2019 Met Gala was as usual a fashion event of the year however there was one stand out that really left us shook. No, I don’t mean Jared Leto and his extra head – I’m talking about Kim Kardashian West in the custom Thierry Mugler. It’s the first piece that designer Manfred Thierry Mugler has created in over 20 years. Nude silicon dress that highlighted her hourglass figure with a super cinched waist and ruching (that Kardashian had to be laced into via corseted bodysuit that was custom-made by Mr. Pearl, widely acknowledged as the world’s foremost corset-maker) spun with silk organza and dripping with sparkling crystals, the Mugler number was made to mimic the wet shirtdress that Sophia Loren wore in the 1957 film Boy on a Dolphin. As they say it was a look that launched a thousand ships – but let’s rewind. Fashion world has had an ongoing love affair with everything liquid for a long time. Nearly two hundred years ago, Scottish chemist Charles Macintosh made rubberized fabric to be manufactured into waterproof Mackintosh coats (whose name acquired a “k” along the way). The coats were stinky, sticky, and liable to melt if things got too hot—barely ideal for, well, things getting hot. But before long, Mackintosh coats found their way into the kinky realm previously reserved for fur, silk, and corsets, thanks in part to one of the world’s oldest fetishist organizations: England’s Mackintosh Society.
In the 1960s, The Avengers’ cat-suited Emma Peel and mod, glossy go-go boots paved the way for punk designers such as Vivienne Westwood and Malcolm McLaren to bring wet looking latex (and leather) into the full glare of fashion.
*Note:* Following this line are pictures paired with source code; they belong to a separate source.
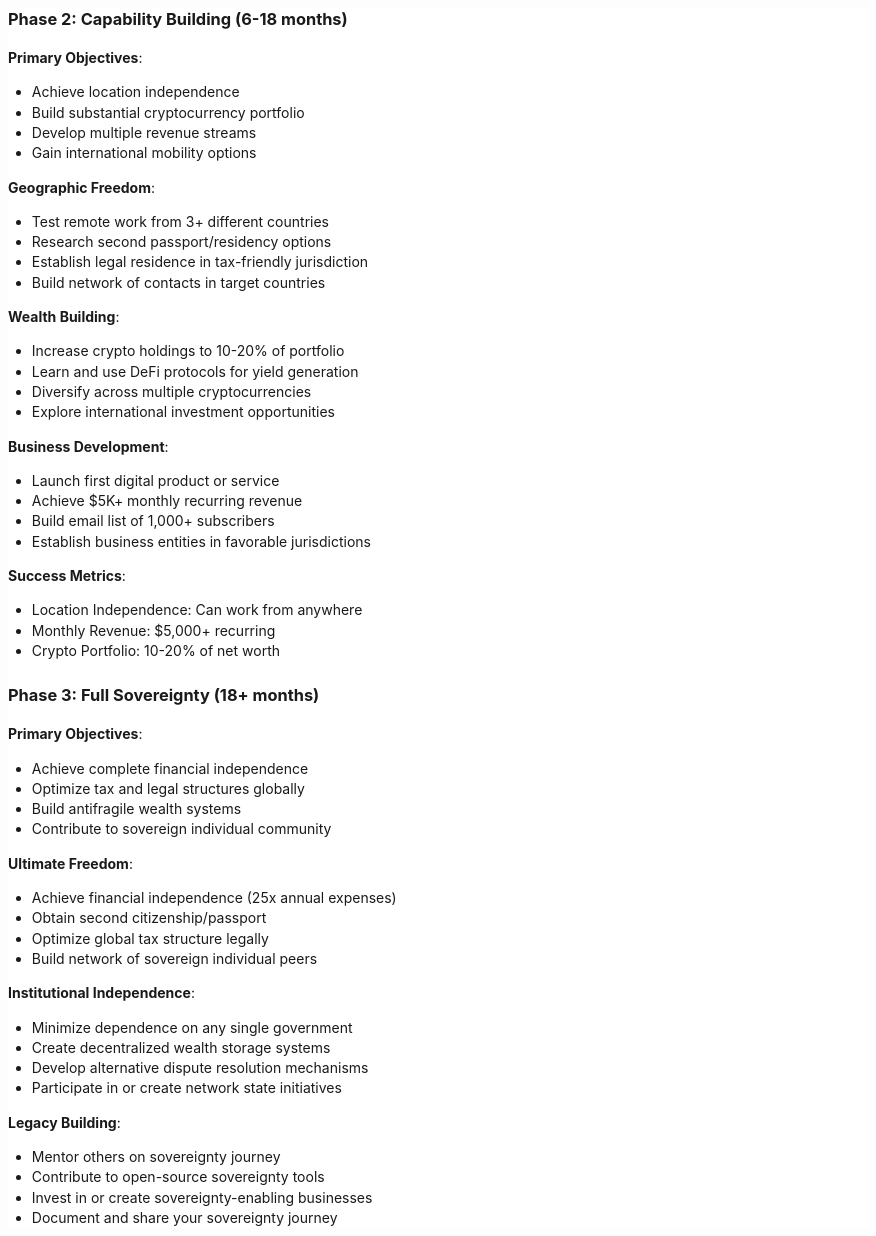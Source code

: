 ### Phase 2: Capability Building (6-18 months)

**Primary Objectives**:
- Achieve location independence
- Build substantial cryptocurrency portfolio
- Develop multiple revenue streams
- Gain international mobility options

**Geographic Freedom**:
- Test remote work from 3+ different countries
- Research second passport/residency options
- Establish legal residence in tax-friendly jurisdiction
- Build network of contacts in target countries

**Wealth Building**:
- Increase crypto holdings to 10-20% of portfolio
- Learn and use DeFi protocols for yield generation
- Diversify across multiple cryptocurrencies
- Explore international investment opportunities

**Business Development**:
- Launch first digital product or service
- Achieve $5K+ monthly recurring revenue
- Build email list of 1,000+ subscribers
- Establish business entities in favorable jurisdictions

**Success Metrics**:
- Location Independence: Can work from anywhere
- Monthly Revenue: $5,000+ recurring
- Crypto Portfolio: 10-20% of net worth

### Phase 3: Full Sovereignty (18+ months)

**Primary Objectives**:
- Achieve complete financial independence
- Optimize tax and legal structures globally
- Build antifragile wealth systems
- Contribute to sovereign individual community

**Ultimate Freedom**:
- Achieve financial independence (25x annual expenses)
- Obtain second citizenship/passport
- Optimize global tax structure legally
- Build network of sovereign individual peers

**Institutional Independence**:
- Minimize dependence on any single government
- Create decentralized wealth storage systems
- Develop alternative dispute resolution mechanisms
- Participate in or create network state initiatives

**Legacy Building**:
- Mentor others on sovereignty journey
- Contribute to open-source sovereignty tools
- Invest in or create sovereignty-enabling businesses
- Document and share your sovereignty journey
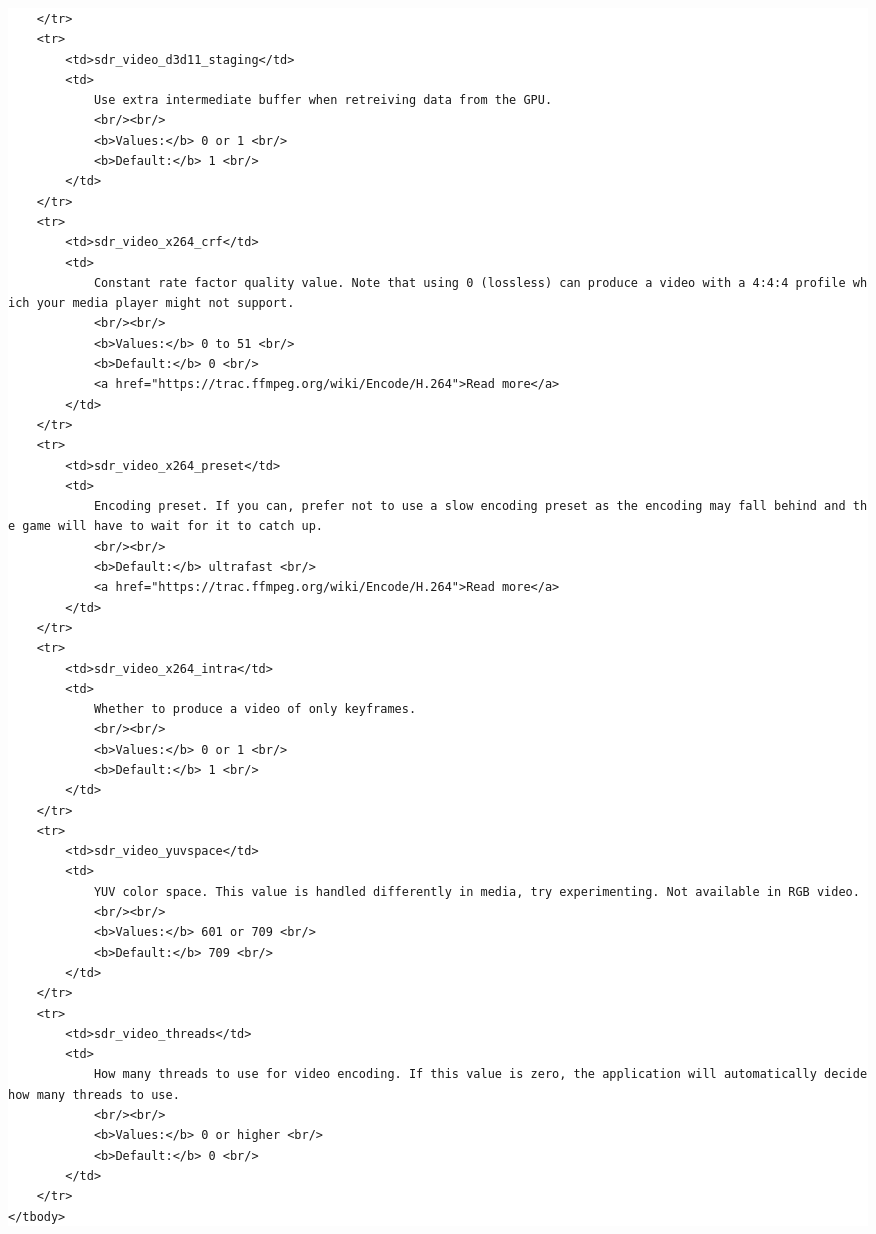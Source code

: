 		</tr>
		<tr>
			<td>sdr_video_d3d11_staging</td>
			<td>
				Use extra intermediate buffer when retreiving data from the GPU.
				<br/><br/>
				<b>Values:</b> 0 or 1 <br/>
				<b>Default:</b> 1 <br/>
			</td>
		</tr>
		<tr>
			<td>sdr_video_x264_crf</td>
			<td>
				Constant rate factor quality value. Note that using 0 (lossless) can produce a video with a 4:4:4 profile which your media player might not support.
				<br/><br/>
				<b>Values:</b> 0 to 51 <br/>
				<b>Default:</b> 0 <br/>
				<a href="https://trac.ffmpeg.org/wiki/Encode/H.264">Read more</a>
			</td>
		</tr>
		<tr>
			<td>sdr_video_x264_preset</td>
			<td>
				Encoding preset. If you can, prefer not to use a slow encoding preset as the encoding may fall behind and the game will have to wait for it to catch up.
				<br/><br/>
				<b>Default:</b> ultrafast <br/>
				<a href="https://trac.ffmpeg.org/wiki/Encode/H.264">Read more</a>
			</td>
		</tr>
		<tr>
			<td>sdr_video_x264_intra</td>
			<td>
				Whether to produce a video of only keyframes.
				<br/><br/>
				<b>Values:</b> 0 or 1 <br/>
				<b>Default:</b> 1 <br/>
			</td>
		</tr>
		<tr>
			<td>sdr_video_yuvspace</td>
			<td>
				YUV color space. This value is handled differently in media, try experimenting. Not available in RGB video.
				<br/><br/>
				<b>Values:</b> 601 or 709 <br/>
				<b>Default:</b> 709 <br/>
			</td>
		</tr>
		<tr>
			<td>sdr_video_threads</td>
			<td>
				How many threads to use for video encoding. If this value is zero, the application will automatically decide how many threads to use.
				<br/><br/>
				<b>Values:</b> 0 or higher <br/>
				<b>Default:</b> 0 <br/>
			</td>
		</tr>
	</tbody>
</table>
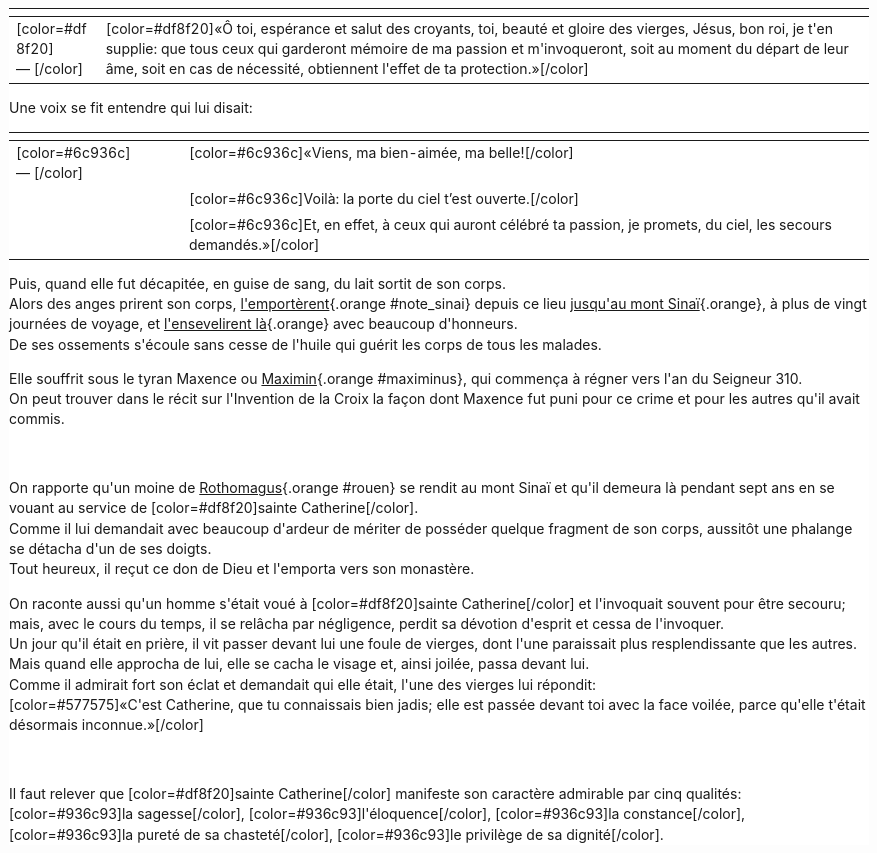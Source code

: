 |   | <span hidden>hidden</span> |
| - | -------------------------- |
| [color=#df8f20]—&#160;[/color] | [color=#df8f20]«Ô toi, espérance et salut des croyants, toi, beauté et gloire des vierges, Jésus, bon roi, je t'en supplie: que tous ceux qui garderont mémoire de ma passion et m'invoqueront, soit au moment du départ de leur âme, soit en cas de nécessité, obtiennent l'effet de ta protection.»[/color] |

Une voix se fit entendre qui lui disait:

|   | <span hidden>hidden</span> |
| - | -------------------------- |
| [color=#6c936c]—&#160;[/color] | [color=#6c936c]«Viens, ma bien-aimée, ma belle![/color] |
|   | [color=#6c936c]Voilà: la porte du ciel t’est ouverte.[/color] |
|   | [color=#6c936c]Et, en effet, à ceux qui auront célébré ta passion, je promets, du ciel, les secours demandés.»[/color] |

Puis, quand elle fut décapitée, 
en guise de sang, du lait sortit de son corps.  
Alors des anges prirent son corps, [l'emportèrent][17]{.orange #note_sinai} depuis ce lieu [jusqu'au mont Sinaï][17]{.orange}, à plus de vingt journées de voyage, et [l'ensevelirent là][17]{.orange} avec beaucoup d'honneurs.  
De ses ossements s'écoule sans cesse de l'huile qui guérit les corps de tous les malades.

Elle souffrit sous le tyran Maxence ou [Maximin][9]{.orange #maximinus}, qui commença à régner vers l'an du Seigneur 310.  
On peut trouver dans le récit sur l'Invention de la Croix la façon dont Maxence fut puni pour ce crime et pour les autres qu'il avait commis.

<br>

On rapporte qu'un moine de [Rothomagus][13]{.orange #rouen} se rendit au mont Sinaï et qu'il demeura là pendant sept ans en se vouant au service de [color=#df8f20]sainte Catherine[/color].  
Comme il lui demandait avec beaucoup d'ardeur de mériter de posséder quelque fragment de son corps, aussitôt une phalange se détacha d'un de ses doigts.  
Tout heureux, il reçut ce don de Dieu et l'emporta vers son monastère.

On raconte aussi qu'un homme s'était voué à [color=#df8f20]sainte Catherine[/color] et l'invoquait souvent pour être secouru; 
mais, avec le cours du temps, il se relâcha par négligence, perdit sa dévotion d'esprit et cessa de l'invoquer.  
Un jour qu'il était en prière, il vit passer devant lui une foule de vierges, dont l'une paraissait plus resplendissante que les autres.  
Mais quand elle approcha de lui, elle se cacha le visage et, ainsi joilée, passa devant lui.  
Comme il admirait fort son éclat 
et demandait qui elle était, l'une des vierges lui répondit:  
[color=#577575]«C'est Catherine, que tu connaissais bien jadis; 
elle est passée devant toi avec la face voilée, parce qu'elle t'était désormais inconnue.»[/color]

<br>

Il faut relever que [color=#df8f20]sainte Catherine[/color] manifeste son caractère admirable par cinq qualités: 
[color=#936c93]la sagesse[/color], [color=#936c93]l'éloquence[/color], [color=#936c93]la constance[/color], [color=#936c93]la pureté de sa chasteté[/color], [color=#936c93]le privilège de sa dignité[/color].


[1]: #note_artsliberaux "les sept arts libéraux"
[2]: #artsliberaux "les sept arts libéraux"
[3]: #note_maxentius "Maxence"
[4]: #maxentius "Maxence"
[5]: #note_sybille "la Sibylle"
[6]: #sybille "la Sibylle"
[7]: #note_scorpion "さそり鞭"
[8]: #scorpion "さそり鞭"
[9]: #note_maximinus "Maximin"
[10]: #maximinus "Maximin"
[11]: #note_croix "〈聖十字架の発見〉"
[12]: #croix "〈聖十字架の発見〉"
[13]: #note_rouen "Rothomagus"
[14]: #rouen "Rothomagus"
[15]: #note_fiancee "Je le déclare, je suis une femme qui a dédié son corps comme fiancée au Christ"
[16]: #fiancee "Je le déclare, je suis une femme qui a dédié son corps comme fiancée au Christ"
[17]: #note_sinai "l'emportèrent jusqu'au mont Sinaï et l'ensevelirent là"
[18]: #sinai "l'emportèrent jusqu'au mont Sinaï et l'ensevelirent là"
[19]: #note_boece "Boèce"
[20]: #boece "Boèce"
[21]: #note_jean "福音書記者ヨハネ"
[22]: #jean "福音書記者ヨハネ"
[23]: #note_constantin "Constantin"
[24]: #constantin "Constantin"
[25]: #note_incarnation "l'Incarnation"
[26]: #incarnation "l'Incarnation"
In 1985 Dianne Brill—Warhol muse, fashion designer, and New York’s “Queen of the Night”—stepped out regularly in liquid rubber. (“She looks like Venus rising from the primeval slime,” offered The Official Preppy Handbook author Lisa Birnbach, at the time.) A decade later, writer Candace Bushnell pulled on a series of latex outfits in the name of investigation for Vogue, and found herself flirtatious and brimming with confidence (however sweaty).“When I find myself telling a TV producer he should give me my own show, I decide it’s time to go home,” she wrote. We haven’t seen the last of fashion’s lust for liquid latex and silicone. In fact I think it’s just the beginning.
Story by Meredeth Grinnell.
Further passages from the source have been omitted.